No videos in this thread?

Anonymous 0 Comments

I used to have boomerangs as a teen. You have to practice for a while the exact angle you throw it at. You should throw it straight, like a knife if you will. In cartoons people are pictured throwing them sideways but that’s not the right way.

Anonymous 0 Comments

It’s like rolling a ball up a hill with rotation so that it makes the desired arc. Instead of a hill the boomerang is riding a wave of dense air its wings create.

Anonymous 0 Comments

Wait, it’s suppose to return to you? I always thought it’s suppose to break windows

Anonymous 0 Comments

A boomerang has two wings that are shaped into airfoils so that they generate lift when it spins the way a propeller does. When it is thrown one wing will generate more lift than the other because the airflow over it is added to the airflow from it’s spin while the other has it subtracted. This uneven lift would tend tip the ‘rang over but because it is spinning another force comes into play that as I write this has yet to be mentioned; [gyroscopic precession](https://www.youtube.com/watch?v=mRZGdvJQnPU)
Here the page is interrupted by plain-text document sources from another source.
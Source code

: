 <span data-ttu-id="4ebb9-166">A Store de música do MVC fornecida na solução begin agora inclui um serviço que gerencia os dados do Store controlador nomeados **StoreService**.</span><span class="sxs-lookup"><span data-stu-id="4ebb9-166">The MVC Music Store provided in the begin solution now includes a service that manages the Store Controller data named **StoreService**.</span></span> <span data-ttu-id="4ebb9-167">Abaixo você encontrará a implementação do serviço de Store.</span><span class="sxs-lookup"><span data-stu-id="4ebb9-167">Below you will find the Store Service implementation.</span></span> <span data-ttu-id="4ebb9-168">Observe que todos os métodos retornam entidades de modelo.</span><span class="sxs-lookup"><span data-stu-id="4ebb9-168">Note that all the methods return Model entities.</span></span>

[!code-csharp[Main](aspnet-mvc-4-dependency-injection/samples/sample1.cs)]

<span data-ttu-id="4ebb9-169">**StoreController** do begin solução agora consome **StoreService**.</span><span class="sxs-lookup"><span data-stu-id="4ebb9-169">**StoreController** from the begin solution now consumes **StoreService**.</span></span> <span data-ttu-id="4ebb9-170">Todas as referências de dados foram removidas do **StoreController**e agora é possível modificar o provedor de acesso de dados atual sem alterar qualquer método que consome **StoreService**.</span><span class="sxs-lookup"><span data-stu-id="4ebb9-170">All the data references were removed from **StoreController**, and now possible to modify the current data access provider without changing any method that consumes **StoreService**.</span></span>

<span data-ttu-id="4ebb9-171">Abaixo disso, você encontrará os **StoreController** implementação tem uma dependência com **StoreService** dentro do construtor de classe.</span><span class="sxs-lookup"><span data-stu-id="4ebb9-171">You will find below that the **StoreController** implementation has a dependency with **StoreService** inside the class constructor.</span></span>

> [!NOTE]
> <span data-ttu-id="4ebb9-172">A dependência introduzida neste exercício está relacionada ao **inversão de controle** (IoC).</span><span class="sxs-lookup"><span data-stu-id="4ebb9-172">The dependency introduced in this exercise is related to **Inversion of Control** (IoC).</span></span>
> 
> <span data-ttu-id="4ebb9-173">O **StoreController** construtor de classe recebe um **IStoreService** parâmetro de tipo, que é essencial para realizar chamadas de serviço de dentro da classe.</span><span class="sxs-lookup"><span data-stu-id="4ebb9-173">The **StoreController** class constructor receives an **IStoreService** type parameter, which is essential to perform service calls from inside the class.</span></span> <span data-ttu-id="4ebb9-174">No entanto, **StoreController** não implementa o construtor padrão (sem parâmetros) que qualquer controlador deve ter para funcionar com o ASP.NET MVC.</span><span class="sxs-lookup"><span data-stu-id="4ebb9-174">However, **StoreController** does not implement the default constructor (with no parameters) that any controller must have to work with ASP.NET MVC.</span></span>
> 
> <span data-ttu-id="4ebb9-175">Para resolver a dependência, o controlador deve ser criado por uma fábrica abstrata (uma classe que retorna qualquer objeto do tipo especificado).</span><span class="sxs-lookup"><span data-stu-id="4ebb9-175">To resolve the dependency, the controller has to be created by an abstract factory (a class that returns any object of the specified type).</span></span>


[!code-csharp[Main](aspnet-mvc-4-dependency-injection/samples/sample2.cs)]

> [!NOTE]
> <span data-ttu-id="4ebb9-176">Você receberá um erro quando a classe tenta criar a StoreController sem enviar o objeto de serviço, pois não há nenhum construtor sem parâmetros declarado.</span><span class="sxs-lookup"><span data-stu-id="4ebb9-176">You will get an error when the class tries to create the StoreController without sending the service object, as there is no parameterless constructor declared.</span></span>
When the unequal lift attempts rotate the axis of spin of the ‘rang, precession turns it at a right angle causing the ‘rang to fly in a turning path. The higher the forward speed the greater the unequal lift the harder the turn. This result in a well made and well thrown ‘rang returning to the thrower and settling into a helicopter like descent to be caught.

Anonymous 0 Comments

Wasn’t the boomerang originally a throwing weapon to hunt small game? What would be the advantage of it coming back to you if you were trying to hit an animal with it? If you miss the animal it is just going to hit the ground. Or was it always just a cool toy?

Anonymous 0 Comments

What do you call a boomerang that doesn’t come back?

Anonymous 0 Comments

A boomerang has two or more airfoil lifting surfaces. When you throw it, you spin it. That means the wing going forward generates a bit more lift than the wing going backwards because the air is flowing over the wing just a little bit faster. Because a boomerang is spinning, it behaves like a gyroscope. Gyroscopes are weird counterintuitive things. If you apply a turning force, a torque, to a gyroscope, where the axis of torque is at right angles to the axis the gyroscope is spinning, the result is the gyroscope axis shifts towards an axis that is at right angles to both the initial spinning axis and the axis of the applied torque. The torque generated by the differential lift causes the boomerang to therefore curve in flight and eventually come back to where you start. [This guy](http://www2.eng.cam.ac.uk/~hemh1/boomerangs.htm) has all the info you ever want to know about how boomerangs work.

Anonymous 0 Comments

You know how planes can fly but also turn in the sky? Well if the pilot kept turning left it would eventually return to where it started.

Same idea, a spinning boomerang creates life like a wing but points slightly to the right/left, so it arcs back to the starting point

Anonymous 0 Comments

Have you ever seen those little seeds that fall from trees that look like a propellor falling down? It spins, but it also falls down in a circular shape.

Now imagine you make it 10 times bigger/heavier, and throw it sideways. It does the exact same thing but in a wider circle.